_Work order_: Would you please retype, exactly, the lines of the listing below between the line with "- suppressors are" and the line with "- **hit** is the", inclusive?

_Data shown_:

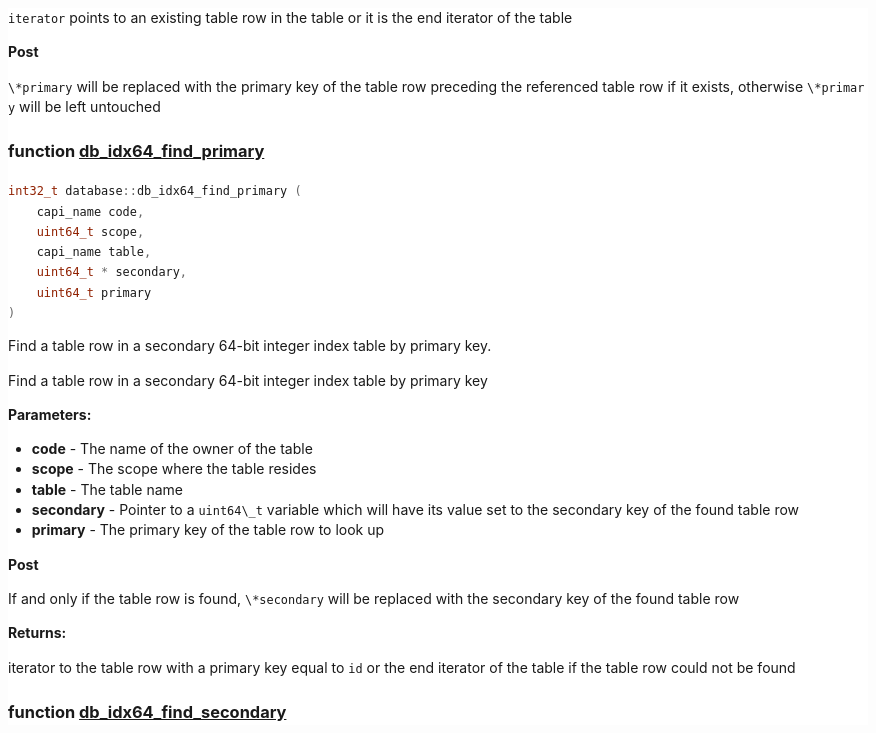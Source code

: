 `iterator` points to an existing table row in the table or it is the end iterator of the table 




**Post**

`\*primary` will be replaced with the primary key of the table row preceding the referenced table row if it exists, otherwise `\*primary` will be left untouched 




### function <a id="ga4dcc0485335856945baebf6b5e246c81" href="#ga4dcc0485335856945baebf6b5e246c81">db\_idx64\_find\_primary</a>

```cpp
int32_t database::db_idx64_find_primary (
    capi_name code,
    uint64_t scope,
    capi_name table,
    uint64_t * secondary,
    uint64_t primary
)
```

Find a table row in a secondary 64-bit integer index table by primary key. 

Find a table row in a secondary 64-bit integer index table by primary key


**Parameters:**


* **code** - The name of the owner of the table 
* **scope** - The scope where the table resides 
* **table** - The table name 
* **secondary** - Pointer to a `uint64\_t` variable which will have its value set to the secondary key of the found table row 
* **primary** - The primary key of the table row to look up 



**Post**

If and only if the table row is found, `\*secondary` will be replaced with the secondary key of the found table row 




**Returns:**

iterator to the table row with a primary key equal to `id` or the end iterator of the table if the table row could not be found 




### function <a id="ga87ebf49c63616d8f4db298daea4fb1ec" href="#ga87ebf49c63616d8f4db298daea4fb1ec">db\_idx64\_find\_secondary</a>
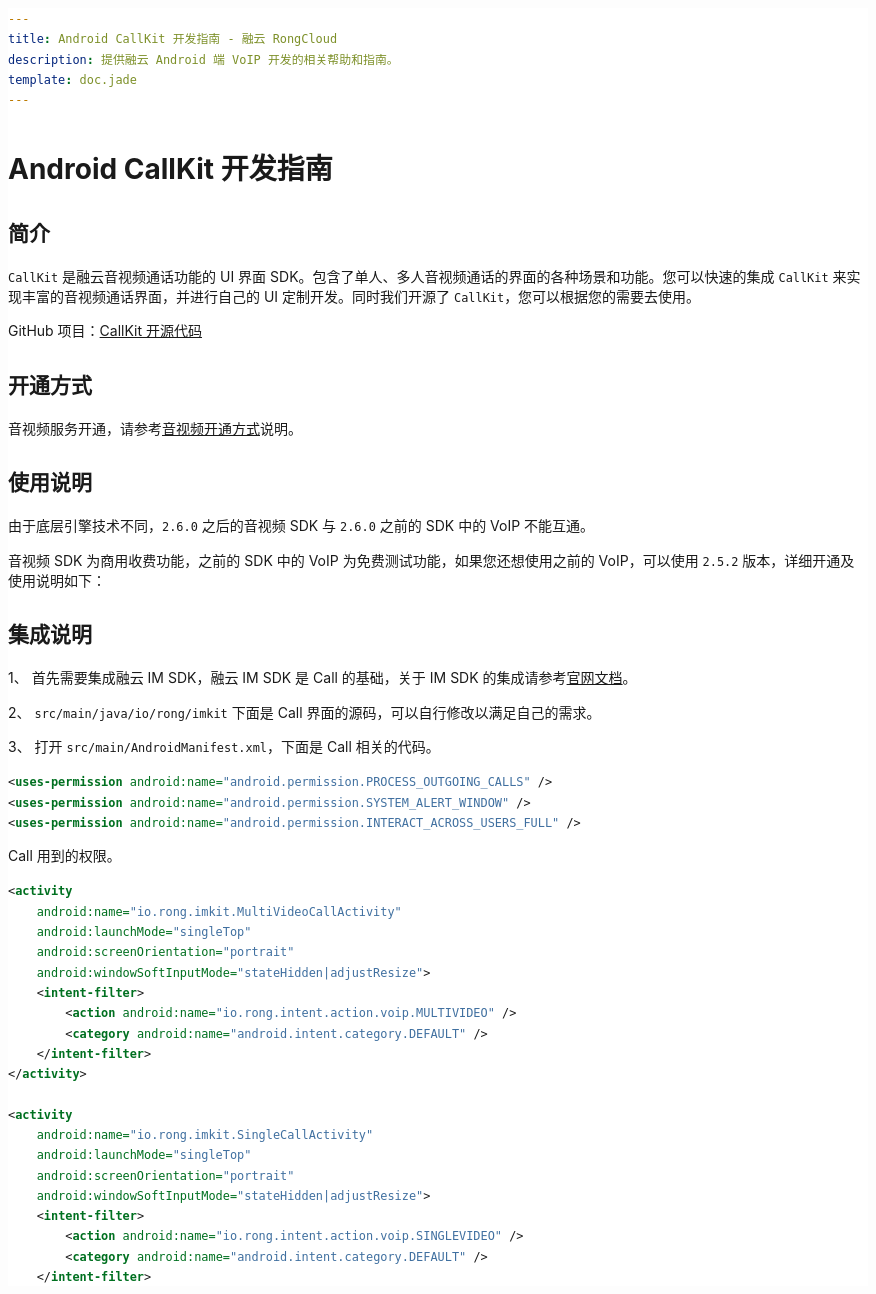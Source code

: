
 ```yaml
---
title: Android CallKit 开发指南 - 融云 RongCloud
description: 提供融云 Android 端 VoIP 开发的相关帮助和指南。
template: doc.jade
---
```


# Android CallKit 开发指南

## 简介

`CallKit` 是融云音视频通话功能的 UI 界面 SDK。包含了单人、多人音视频通话的界面的各种场景和功能。您可以快速的集成 `CallKit` 来实现丰富的音视频通话界面，并进行自己的 UI 定制开发。同时我们开源了 `CallKit`，您可以根据您的需要去使用。

GitHub 项目：[CallKit 开源代码](https://github.com/rongcloud/callkit-android)

## 开通方式

音视频服务开通，请参考[音视频开通方式](call.html#开通方式)说明。

## 使用说明

由于底层引擎技术不同，`2.6.0` 之后的音视频 SDK 与 `2.6.0` 之前的 SDK 中的 VoIP 不能互通。

音视频 SDK 为商用收费功能，之前的 SDK 中的 VoIP 为免费测试功能，如果您还想使用之前的 VoIP，可以使用 `2.5.2` 版本，详细开通及使用说明如下：

## 集成说明

1、 首先需要集成融云 IM SDK，融云 IM SDK 是 Call 的基础，关于 IM SDK 的集成请参考[官网文档](http://www.rongcloud.cn/docs/android.html)。

2、 `src/main/java/io/rong/imkit` 下面是 Call 界面的源码，可以自行修改以满足自己的需求。

3、 打开 `src/main/AndroidManifest.xml`，下面是 Call 相关的代码。

```xml
<uses-permission android:name="android.permission.PROCESS_OUTGOING_CALLS" />
<uses-permission android:name="android.permission.SYSTEM_ALERT_WINDOW" />
<uses-permission android:name="android.permission.INTERACT_ACROSS_USERS_FULL" />
```

Call 用到的权限。

```xml
<activity
    android:name="io.rong.imkit.MultiVideoCallActivity"
    android:launchMode="singleTop"
    android:screenOrientation="portrait"
    android:windowSoftInputMode="stateHidden|adjustResize">
    <intent-filter>
        <action android:name="io.rong.intent.action.voip.MULTIVIDEO" />
        <category android:name="android.intent.category.DEFAULT" />
    </intent-filter>
</activity>

<activity
    android:name="io.rong.imkit.SingleCallActivity"
    android:launchMode="singleTop"
    android:screenOrientation="portrait"
    android:windowSoftInputMode="stateHidden|adjustResize">
    <intent-filter>
        <action android:name="io.rong.intent.action.voip.SINGLEVIDEO" />
        <category android:name="android.intent.category.DEFAULT" />
    </intent-filter>
```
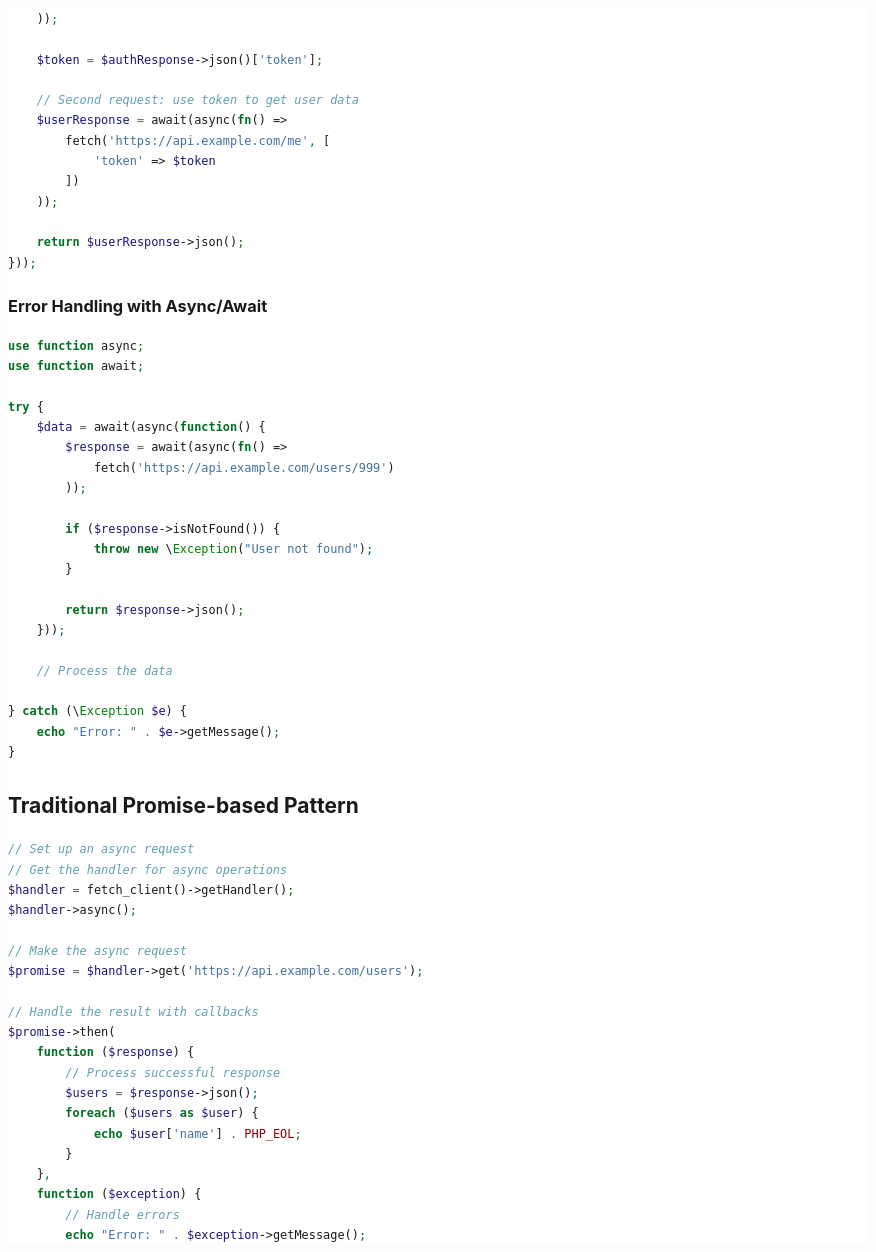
 ```php
    ));

    $token = $authResponse->json()['token'];

    // Second request: use token to get user data
    $userResponse = await(async(fn() =>
        fetch('https://api.example.com/me', [
            'token' => $token
        ])
    ));

    return $userResponse->json();
}));
```

### Error Handling with Async/Await

```php
use function async;
use function await;

try {
    $data = await(async(function() {
        $response = await(async(fn() =>
            fetch('https://api.example.com/users/999')
        ));

        if ($response->isNotFound()) {
            throw new \Exception("User not found");
        }

        return $response->json();
    }));

    // Process the data

} catch (\Exception $e) {
    echo "Error: " . $e->getMessage();
}
```

## Traditional Promise-based Pattern

```php
// Set up an async request
// Get the handler for async operations
$handler = fetch_client()->getHandler();
$handler->async();

// Make the async request
$promise = $handler->get('https://api.example.com/users');

// Handle the result with callbacks
$promise->then(
    function ($response) {
        // Process successful response
        $users = $response->json();
        foreach ($users as $user) {
            echo $user['name'] . PHP_EOL;
        }
    },
    function ($exception) {
        // Handle errors
        echo "Error: " . $exception->getMessage();
```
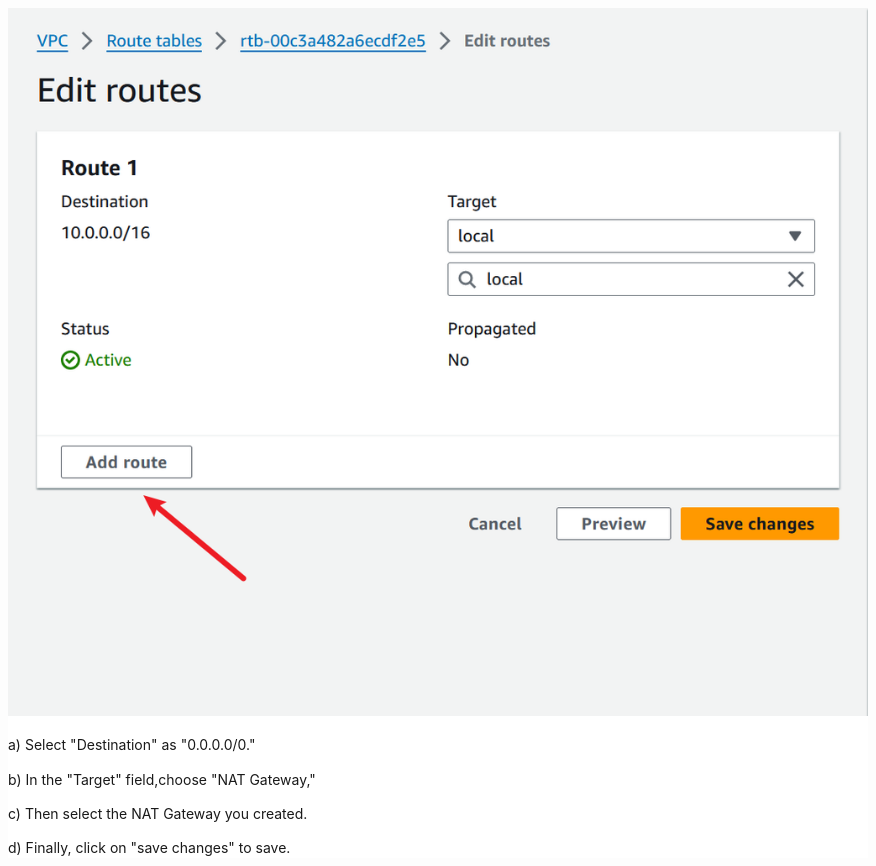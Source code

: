 ![](./img/5.8.%20add%20route.png)

a) Select "Destination" as "0.0.0.0/0."

b) In the "Target" field,choose "NAT Gateway,"

c) Then select the NAT Gateway you created.

d) Finally, click on "save changes" to save.

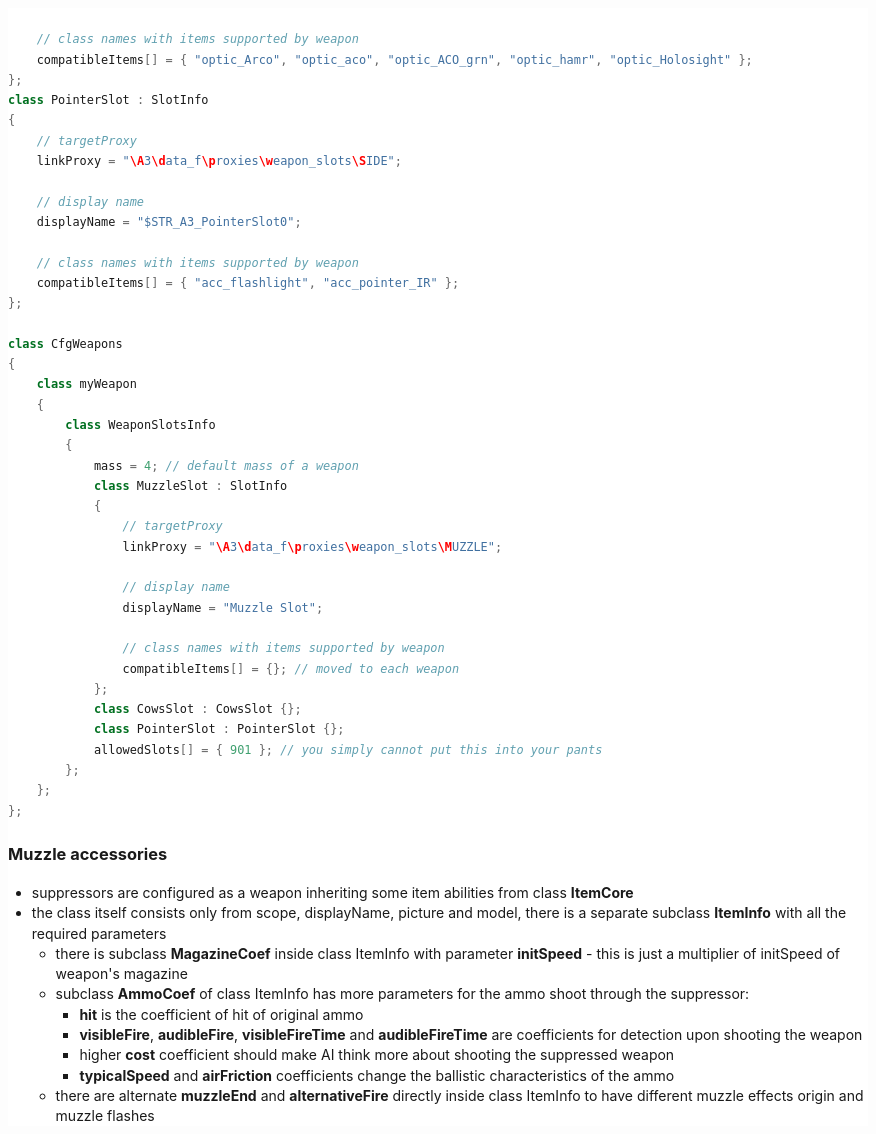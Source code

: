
 ```cpp

	// class names with items supported by weapon 
	compatibleItems[] = { "optic_Arco", "optic_aco", "optic_ACO_grn", "optic_hamr", "optic_Holosight" };
};
class PointerSlot : SlotInfo
{
	// targetProxy
	linkProxy = "\A3\data_f\proxies\weapon_slots\SIDE";

	// display name
	displayName = "$STR_A3_PointerSlot0";

	// class names with items supported by weapon 
	compatibleItems[] = { "acc_flashlight", "acc_pointer_IR" };
};

class CfgWeapons
{
	class myWeapon
	{
		class WeaponSlotsInfo
		{
			mass = 4; // default mass of a weapon
			class MuzzleSlot : SlotInfo
			{
				// targetProxy
				linkProxy = "\A3\data_f\proxies\weapon_slots\MUZZLE";

				// display name
				displayName = "Muzzle Slot";

				// class names with items supported by weapon
				compatibleItems[] = {}; // moved to each weapon
			};
			class CowsSlot : CowsSlot {};
			class PointerSlot : PointerSlot {};
			allowedSlots[] = { 901 }; // you simply cannot put this into your pants
		};
	};
};
```

### Muzzle accessories

- suppressors are configured as a weapon inheriting some item abilities from class **ItemCore**
- the class itself consists only from scope, displayName, picture and model, there is a separate subclass **ItemInfo** with all the required parameters
    - there is subclass **MagazineCoef** inside class ItemInfo with parameter **initSpeed** - this is just a multiplier of initSpeed of weapon's magazine
    - subclass **AmmoCoef** of class ItemInfo has more parameters for the ammo shoot through the suppressor:
        - **hit** is the coefficient of hit of original ammo
        - **visibleFire**, **audibleFire**, **visibleFireTime** and **audibleFireTime** are coefficients for detection upon shooting the weapon
        - higher **cost** coefficient should make AI think more about shooting the suppressed weapon
        - **typicalSpeed** and **airFriction** coefficients change the ballistic characteristics of the ammo
    - there are alternate **muzzleEnd** and **alternativeFire** directly inside class ItemInfo to have different muzzle effects origin and muzzle flashes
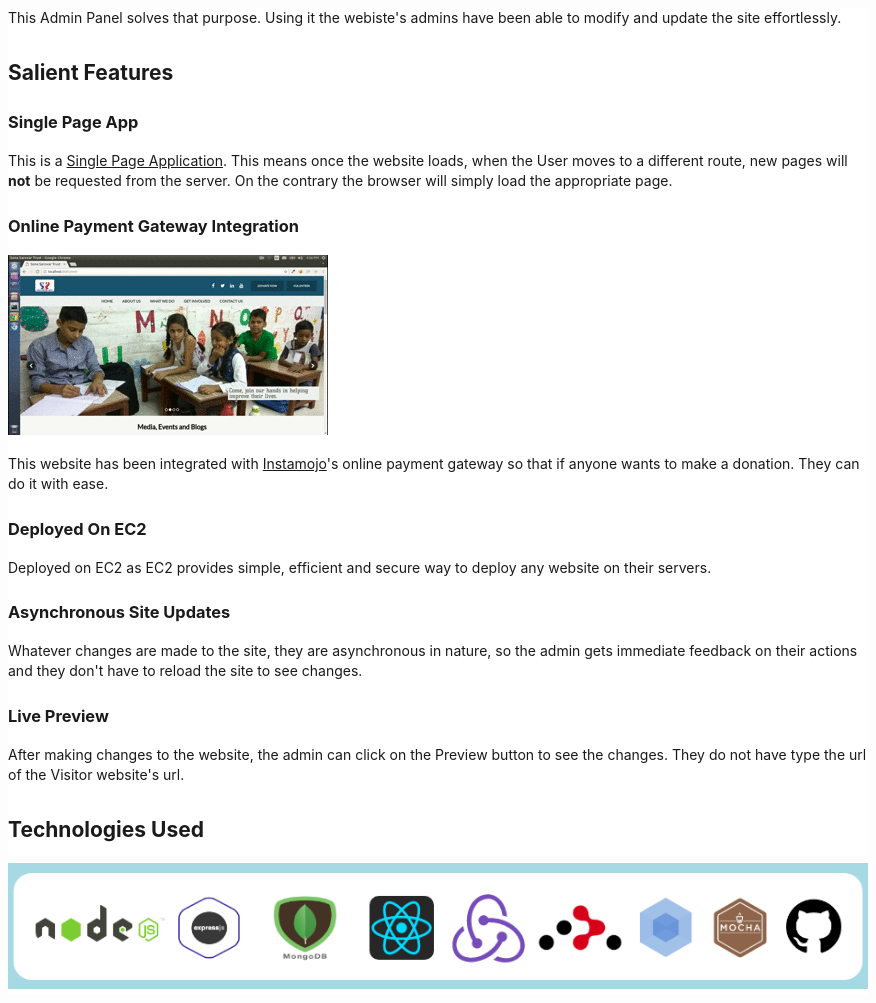  This Admin Panel solves that purpose. Using it the webiste's admins have been able
 to modify and update the site effortlessly.

## Salient Features

 ### Single Page App

 This is a [Single Page Application](https://en.wikipedia.org/wiki/Single-page_application).
 This means once the website loads, when the User moves to a different route, new pages will
 **not** be requested from the server. On the contrary the browser will simply load the
 appropriate page.

 ### Online Payment Gateway Integration

 ![admin-panel](readme-resources/donate.gif)

 This website has been integrated with [Instamojo](https://www.instamojo.com)'s online payment
 gateway so that if anyone wants to make a donation. They can do it with ease.

 ### Deployed On EC2

 Deployed on EC2 as EC2 provides simple, efficient and secure way to deploy any website on their
 servers.


 ### Asynchronous Site Updates

 Whatever changes are made to the site, they are asynchronous in nature, so the admin gets
 immediate feedback on their actions and they don't have to reload the site to see changes.

 ### Live Preview

 After making changes to the website, the admin can click on the Preview button to see the changes.
 They do not have type the url of the Visitor website's url.

## Technologies Used
![tech stack](readme-resources/tech-stack.png)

_Your response_:
- suppressors are configured as a weapon inheriting some item abilities from class **ItemCore**
- the class itself consists only from scope, displayName, picture and model, there is a separate subclass **ItemInfo** with all the required parameters
    - there is subclass **MagazineCoef** inside class ItemInfo with parameter **initSpeed** - this is just a multiplier of initSpeed of weapon's magazine
    - subclass **AmmoCoef** of class ItemInfo has more parameters for the ammo shoot through the suppressor:
        - **hit** is the coefficient of hit of original ammo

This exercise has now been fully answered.